Montag, 14. Januar 2019

At the Bedouins



The word "Bedouin" means something like "beginning", says Nedal our host who will walk with us on the next day through a desert valley near Jericho to the Auja Bedouin Camp.

He and his family live in a village near Nablus that is also called "Camp" because it was established after the Arab-Israeli-war of 1948 as a camp for the refugees. They had fled from the war in the coastal region which is now part of Israel. 

Nedal’s children have secretly prepared a celebration for my 70th birthday and they set the beginning to the night before my birthday "originally" begins. The lunar calendar of Muslims and Jews sees the beginning of a day already at sunset, not at midnight.

The three school girls lead me into the living room, light a table firework, present me a big cake and begin to sing and dance. When I object that it is still too early for my birthday they stress firmly that we are now under the rules of a lunar calendar.
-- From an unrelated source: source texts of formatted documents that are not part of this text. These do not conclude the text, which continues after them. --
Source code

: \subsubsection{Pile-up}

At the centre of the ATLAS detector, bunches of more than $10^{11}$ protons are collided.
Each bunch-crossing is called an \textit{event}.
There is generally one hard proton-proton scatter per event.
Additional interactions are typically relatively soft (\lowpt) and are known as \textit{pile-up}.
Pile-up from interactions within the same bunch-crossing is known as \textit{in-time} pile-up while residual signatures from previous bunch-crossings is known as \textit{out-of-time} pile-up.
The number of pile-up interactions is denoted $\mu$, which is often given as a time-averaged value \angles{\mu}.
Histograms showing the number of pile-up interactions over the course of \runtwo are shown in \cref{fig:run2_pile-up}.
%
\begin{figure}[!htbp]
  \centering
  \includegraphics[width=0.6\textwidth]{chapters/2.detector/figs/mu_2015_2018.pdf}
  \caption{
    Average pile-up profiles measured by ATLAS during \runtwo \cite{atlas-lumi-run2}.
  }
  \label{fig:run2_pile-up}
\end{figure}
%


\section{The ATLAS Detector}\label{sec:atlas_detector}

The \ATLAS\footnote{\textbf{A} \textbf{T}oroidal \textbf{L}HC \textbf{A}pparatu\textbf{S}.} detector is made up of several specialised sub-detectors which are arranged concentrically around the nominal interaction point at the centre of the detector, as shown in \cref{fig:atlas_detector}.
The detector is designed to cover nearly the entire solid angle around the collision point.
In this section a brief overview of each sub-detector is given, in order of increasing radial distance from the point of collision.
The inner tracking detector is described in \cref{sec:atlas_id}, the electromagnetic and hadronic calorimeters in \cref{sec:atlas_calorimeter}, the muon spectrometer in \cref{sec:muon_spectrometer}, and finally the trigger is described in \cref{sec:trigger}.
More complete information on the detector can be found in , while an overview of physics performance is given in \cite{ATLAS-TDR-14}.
I give in - and are glad to gain a second night for celebration. 

70 years ago Nedal’s Camp was a mere tent-site, hastily constructed after what is remembered as the Naqba, the disaster in the Arab memory and what is remembered as the founding of their State in the memory of the Jews. 

Israel’s independence was declared in May 1948. That was about the time when my mother told my father that she was pregnant for the first time. So, the history of Nedal’s Camp and my life are oddly intertwined.

On the next day the way through the desert is blocked in an unusual way. It has rained and the canyon is full of water. So instead of taking the regular way through the canyon we decide to walk over the round hilltops of the area. That gives us, once the rain has stopped and the sun comes out, a brilliant view over the Jordan Valley and into King Abdullah's country of Jordan on the other side. 

A rainbow appears, one foot in the valley and one foot in the hills, and reminds, us of the life-protecting covenant between God and men. I had a lot of protection in my life and I am thankful to have this brilliant reminder today.

Later in the camp we meet our host, the bedouin Ali and his family. They own a big square tent with a concrete floor where they give hikers on the Abraham Path bed and food. They have prepared a special meal for my group consisting of layers of chicken meat and vegetables, prepared over an open fire in a round hole in the ground.

Songs are sang, speeches are hold, fairytales are told, all to honor my birthday. In the end Ali wraps my head in a red cotton Keffiyeh, the traditional Arabic headdress.

I am a Bedouin now, I am back to the beginning. But I am - without sadness - aware that it is the beginning of the end of my life.